> _The problem_
Filter the entries below, keeping only lines with the word "zadStart".

Stored items from a collection:
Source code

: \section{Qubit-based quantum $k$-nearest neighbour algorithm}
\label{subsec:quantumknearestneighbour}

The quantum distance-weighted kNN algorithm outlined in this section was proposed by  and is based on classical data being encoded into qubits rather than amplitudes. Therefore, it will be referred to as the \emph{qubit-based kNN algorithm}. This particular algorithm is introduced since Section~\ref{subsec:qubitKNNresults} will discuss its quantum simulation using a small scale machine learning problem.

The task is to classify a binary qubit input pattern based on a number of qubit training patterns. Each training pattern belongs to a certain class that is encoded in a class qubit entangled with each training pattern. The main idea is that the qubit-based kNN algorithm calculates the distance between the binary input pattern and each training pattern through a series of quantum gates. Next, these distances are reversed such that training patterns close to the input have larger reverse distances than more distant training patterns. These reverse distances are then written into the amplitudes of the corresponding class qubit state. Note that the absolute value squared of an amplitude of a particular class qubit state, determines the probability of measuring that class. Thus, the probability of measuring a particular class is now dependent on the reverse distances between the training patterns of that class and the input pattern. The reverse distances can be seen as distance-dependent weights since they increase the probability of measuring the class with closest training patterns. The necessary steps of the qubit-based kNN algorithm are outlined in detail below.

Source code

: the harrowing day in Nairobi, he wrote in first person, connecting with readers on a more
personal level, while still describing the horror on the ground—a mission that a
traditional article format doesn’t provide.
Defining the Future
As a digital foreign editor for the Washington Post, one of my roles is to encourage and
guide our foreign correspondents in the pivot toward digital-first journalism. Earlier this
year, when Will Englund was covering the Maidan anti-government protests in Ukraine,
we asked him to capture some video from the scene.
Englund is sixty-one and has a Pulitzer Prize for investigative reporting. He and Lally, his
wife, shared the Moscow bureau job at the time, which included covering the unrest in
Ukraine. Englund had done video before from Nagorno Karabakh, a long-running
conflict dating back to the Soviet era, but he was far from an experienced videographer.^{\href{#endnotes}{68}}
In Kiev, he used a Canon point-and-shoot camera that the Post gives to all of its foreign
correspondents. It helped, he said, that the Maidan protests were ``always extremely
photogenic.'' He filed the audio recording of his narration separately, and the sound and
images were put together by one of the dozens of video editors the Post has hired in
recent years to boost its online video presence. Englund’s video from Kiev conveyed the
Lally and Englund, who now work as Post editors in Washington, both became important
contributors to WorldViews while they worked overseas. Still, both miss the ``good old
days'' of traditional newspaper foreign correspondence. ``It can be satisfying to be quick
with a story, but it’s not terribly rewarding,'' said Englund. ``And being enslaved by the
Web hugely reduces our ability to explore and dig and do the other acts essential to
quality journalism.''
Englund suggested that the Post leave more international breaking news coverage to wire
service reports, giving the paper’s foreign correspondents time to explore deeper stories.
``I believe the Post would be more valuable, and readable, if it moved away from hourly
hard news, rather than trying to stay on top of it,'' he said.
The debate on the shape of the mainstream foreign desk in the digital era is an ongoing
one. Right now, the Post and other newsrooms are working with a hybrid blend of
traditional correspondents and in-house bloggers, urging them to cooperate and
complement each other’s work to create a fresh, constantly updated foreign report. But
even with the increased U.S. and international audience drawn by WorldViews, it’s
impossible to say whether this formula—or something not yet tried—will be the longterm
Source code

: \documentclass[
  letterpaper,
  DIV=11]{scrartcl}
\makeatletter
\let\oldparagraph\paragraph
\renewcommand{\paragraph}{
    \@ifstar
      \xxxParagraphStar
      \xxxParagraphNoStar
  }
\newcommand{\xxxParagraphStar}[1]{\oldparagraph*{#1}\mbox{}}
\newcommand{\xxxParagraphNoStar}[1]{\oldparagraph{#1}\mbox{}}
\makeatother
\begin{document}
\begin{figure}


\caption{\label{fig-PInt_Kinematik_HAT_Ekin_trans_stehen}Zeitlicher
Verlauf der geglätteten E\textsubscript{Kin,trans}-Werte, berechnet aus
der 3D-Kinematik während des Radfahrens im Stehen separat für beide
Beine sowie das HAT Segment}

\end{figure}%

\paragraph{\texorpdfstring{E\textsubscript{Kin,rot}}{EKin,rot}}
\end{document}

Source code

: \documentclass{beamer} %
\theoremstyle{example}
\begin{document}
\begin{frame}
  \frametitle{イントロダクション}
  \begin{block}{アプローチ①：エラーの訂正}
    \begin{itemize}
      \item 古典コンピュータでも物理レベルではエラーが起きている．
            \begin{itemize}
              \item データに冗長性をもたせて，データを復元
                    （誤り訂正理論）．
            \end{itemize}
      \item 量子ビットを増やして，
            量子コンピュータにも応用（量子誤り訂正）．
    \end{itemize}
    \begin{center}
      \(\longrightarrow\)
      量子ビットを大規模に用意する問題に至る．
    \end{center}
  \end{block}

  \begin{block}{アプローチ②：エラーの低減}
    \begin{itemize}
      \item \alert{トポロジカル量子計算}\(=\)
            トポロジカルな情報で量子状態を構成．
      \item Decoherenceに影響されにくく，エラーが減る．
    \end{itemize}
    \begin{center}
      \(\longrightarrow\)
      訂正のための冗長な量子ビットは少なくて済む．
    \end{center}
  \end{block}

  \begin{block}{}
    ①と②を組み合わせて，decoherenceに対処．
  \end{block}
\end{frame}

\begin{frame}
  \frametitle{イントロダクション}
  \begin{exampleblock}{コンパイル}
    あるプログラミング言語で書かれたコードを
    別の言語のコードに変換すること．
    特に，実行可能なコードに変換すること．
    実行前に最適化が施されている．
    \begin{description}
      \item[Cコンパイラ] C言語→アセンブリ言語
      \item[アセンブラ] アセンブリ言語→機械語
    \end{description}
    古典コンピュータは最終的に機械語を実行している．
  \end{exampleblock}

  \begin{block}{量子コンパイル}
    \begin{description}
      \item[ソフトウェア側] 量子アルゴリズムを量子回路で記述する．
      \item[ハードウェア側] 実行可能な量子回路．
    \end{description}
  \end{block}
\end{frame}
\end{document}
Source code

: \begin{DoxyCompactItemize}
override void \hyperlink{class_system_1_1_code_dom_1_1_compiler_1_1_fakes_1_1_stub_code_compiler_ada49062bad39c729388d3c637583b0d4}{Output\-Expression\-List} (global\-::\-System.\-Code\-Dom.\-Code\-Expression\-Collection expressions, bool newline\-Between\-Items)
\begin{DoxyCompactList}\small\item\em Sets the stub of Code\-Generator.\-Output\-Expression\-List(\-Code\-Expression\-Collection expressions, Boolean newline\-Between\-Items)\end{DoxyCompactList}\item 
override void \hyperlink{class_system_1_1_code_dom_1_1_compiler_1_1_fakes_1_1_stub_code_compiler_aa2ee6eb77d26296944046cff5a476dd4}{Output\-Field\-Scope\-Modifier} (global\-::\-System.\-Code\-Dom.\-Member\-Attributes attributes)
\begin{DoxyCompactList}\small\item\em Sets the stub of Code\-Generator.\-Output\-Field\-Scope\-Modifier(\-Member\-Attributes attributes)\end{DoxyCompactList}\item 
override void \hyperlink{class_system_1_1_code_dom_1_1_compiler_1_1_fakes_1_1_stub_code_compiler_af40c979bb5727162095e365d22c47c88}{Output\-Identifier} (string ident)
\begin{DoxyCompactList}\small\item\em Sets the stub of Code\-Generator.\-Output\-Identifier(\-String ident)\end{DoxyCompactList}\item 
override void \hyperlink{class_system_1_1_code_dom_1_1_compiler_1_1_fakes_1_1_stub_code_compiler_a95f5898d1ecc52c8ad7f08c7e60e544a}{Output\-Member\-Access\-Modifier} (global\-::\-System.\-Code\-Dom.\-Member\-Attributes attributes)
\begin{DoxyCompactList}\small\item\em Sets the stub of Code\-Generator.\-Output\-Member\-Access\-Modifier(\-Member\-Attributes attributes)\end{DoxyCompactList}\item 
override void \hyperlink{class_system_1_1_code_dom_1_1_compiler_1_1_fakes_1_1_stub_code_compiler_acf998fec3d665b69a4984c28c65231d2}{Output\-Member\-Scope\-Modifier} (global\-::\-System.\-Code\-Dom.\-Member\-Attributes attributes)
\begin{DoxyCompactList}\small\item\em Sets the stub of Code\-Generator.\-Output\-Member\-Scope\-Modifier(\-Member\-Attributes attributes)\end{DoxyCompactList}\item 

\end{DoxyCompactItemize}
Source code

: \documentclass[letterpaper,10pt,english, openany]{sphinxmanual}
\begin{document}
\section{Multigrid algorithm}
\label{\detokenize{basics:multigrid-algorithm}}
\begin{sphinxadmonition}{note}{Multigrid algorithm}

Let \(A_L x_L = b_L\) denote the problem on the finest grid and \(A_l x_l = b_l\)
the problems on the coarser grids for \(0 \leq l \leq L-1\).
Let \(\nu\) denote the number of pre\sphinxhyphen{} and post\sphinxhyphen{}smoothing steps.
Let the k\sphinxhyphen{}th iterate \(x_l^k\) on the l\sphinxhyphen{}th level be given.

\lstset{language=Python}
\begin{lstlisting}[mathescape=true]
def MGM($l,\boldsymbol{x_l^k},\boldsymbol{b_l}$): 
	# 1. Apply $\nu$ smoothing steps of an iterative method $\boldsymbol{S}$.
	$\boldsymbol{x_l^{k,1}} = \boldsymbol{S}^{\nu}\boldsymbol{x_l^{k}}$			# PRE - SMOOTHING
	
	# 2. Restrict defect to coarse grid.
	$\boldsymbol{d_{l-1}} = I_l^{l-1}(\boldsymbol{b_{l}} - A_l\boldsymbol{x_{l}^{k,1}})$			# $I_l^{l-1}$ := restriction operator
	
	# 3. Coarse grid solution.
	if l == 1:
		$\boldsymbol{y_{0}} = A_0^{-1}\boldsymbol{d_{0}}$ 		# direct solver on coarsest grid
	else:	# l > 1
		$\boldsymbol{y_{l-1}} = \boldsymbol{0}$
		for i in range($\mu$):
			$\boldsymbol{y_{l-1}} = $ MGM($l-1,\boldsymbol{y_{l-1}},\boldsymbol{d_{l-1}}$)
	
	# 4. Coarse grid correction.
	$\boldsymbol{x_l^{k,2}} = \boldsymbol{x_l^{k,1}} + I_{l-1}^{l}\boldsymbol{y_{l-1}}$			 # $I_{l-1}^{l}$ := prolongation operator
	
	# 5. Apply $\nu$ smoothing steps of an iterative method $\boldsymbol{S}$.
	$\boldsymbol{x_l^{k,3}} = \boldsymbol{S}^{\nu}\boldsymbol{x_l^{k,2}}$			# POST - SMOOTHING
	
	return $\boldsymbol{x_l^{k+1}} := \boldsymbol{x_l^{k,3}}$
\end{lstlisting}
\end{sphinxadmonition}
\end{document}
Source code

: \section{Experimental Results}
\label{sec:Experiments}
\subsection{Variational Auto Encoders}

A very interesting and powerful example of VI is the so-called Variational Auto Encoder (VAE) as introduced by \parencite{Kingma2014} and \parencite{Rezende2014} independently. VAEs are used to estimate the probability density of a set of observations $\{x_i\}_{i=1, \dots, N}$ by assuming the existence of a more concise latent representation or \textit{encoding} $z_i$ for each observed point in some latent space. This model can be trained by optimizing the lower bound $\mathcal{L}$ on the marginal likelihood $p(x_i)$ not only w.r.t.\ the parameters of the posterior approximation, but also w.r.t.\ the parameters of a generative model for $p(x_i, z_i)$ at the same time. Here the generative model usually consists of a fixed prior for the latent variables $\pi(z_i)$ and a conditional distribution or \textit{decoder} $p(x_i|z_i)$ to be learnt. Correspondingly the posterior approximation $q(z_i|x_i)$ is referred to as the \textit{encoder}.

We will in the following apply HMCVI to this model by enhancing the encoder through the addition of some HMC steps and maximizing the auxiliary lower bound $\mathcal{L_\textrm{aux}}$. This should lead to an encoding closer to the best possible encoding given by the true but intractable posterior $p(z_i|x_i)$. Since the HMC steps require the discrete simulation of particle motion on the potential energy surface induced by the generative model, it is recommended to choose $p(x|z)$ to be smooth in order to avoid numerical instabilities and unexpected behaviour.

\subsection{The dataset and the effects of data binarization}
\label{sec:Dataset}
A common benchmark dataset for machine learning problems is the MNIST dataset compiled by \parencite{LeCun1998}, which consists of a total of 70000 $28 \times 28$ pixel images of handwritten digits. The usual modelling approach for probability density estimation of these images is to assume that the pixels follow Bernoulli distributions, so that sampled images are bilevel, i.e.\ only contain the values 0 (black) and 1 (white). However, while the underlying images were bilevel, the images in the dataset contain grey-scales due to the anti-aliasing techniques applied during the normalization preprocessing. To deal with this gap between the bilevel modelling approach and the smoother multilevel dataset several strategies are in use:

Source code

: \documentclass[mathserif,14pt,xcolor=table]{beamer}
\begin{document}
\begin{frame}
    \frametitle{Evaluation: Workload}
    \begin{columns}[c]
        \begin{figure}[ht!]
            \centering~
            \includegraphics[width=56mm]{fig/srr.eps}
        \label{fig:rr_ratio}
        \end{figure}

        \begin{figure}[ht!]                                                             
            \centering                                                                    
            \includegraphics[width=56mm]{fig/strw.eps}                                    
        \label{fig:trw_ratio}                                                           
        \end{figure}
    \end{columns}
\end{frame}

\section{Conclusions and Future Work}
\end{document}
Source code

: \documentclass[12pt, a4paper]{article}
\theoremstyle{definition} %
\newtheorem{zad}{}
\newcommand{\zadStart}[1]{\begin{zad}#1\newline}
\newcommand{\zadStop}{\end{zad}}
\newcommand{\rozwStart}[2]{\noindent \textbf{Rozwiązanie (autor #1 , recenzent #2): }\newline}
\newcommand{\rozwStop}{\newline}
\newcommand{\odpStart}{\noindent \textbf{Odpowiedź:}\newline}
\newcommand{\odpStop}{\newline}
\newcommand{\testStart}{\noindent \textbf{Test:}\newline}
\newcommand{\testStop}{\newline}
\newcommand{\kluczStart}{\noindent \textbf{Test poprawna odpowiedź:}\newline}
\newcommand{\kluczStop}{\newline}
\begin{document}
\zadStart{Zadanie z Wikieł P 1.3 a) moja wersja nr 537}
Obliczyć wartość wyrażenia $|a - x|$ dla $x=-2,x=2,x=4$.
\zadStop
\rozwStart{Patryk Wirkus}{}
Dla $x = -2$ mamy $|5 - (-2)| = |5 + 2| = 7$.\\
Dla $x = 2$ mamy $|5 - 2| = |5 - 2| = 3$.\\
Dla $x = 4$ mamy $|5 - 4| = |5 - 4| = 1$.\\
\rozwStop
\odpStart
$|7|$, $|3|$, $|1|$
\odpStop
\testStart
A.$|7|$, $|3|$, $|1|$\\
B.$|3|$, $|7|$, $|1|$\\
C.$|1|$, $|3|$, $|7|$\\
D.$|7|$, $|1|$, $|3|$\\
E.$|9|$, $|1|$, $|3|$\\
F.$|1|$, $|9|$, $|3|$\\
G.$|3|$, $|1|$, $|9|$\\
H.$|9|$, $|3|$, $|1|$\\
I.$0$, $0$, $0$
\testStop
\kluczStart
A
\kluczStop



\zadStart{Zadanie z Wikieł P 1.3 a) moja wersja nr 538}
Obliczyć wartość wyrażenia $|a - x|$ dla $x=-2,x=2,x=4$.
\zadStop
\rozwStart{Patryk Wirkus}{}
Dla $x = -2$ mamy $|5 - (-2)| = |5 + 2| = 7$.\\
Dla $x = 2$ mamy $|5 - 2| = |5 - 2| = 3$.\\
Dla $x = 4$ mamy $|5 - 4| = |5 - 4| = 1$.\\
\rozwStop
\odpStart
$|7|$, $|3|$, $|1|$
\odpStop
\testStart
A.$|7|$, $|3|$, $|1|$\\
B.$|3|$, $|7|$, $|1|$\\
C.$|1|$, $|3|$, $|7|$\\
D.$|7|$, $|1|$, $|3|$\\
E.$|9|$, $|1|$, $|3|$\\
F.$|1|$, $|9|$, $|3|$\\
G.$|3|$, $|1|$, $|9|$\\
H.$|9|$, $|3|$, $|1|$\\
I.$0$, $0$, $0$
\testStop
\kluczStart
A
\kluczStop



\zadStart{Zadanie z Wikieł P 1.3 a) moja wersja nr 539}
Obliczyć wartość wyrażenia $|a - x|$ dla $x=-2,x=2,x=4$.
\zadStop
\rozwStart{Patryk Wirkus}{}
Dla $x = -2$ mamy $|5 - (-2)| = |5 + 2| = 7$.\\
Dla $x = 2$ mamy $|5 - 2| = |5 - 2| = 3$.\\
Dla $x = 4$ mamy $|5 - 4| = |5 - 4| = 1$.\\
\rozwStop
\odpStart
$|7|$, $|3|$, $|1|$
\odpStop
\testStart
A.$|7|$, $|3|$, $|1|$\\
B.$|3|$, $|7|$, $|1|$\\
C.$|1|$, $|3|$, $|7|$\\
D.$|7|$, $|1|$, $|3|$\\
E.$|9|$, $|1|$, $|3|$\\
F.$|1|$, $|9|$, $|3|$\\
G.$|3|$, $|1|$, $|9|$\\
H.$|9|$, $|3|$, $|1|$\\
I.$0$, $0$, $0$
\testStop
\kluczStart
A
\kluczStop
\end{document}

> _Response area_
\newcommand{\zadStart}[1]{\begin{zad}#1\newline}
\zadStart{Zadanie z Wikieł P 1.3 a) moja wersja nr 537}
\zadStart{Zadanie z Wikieł P 1.3 a) moja wersja nr 538}
\zadStart{Zadanie z Wikieł P 1.3 a) moja wersja nr 539}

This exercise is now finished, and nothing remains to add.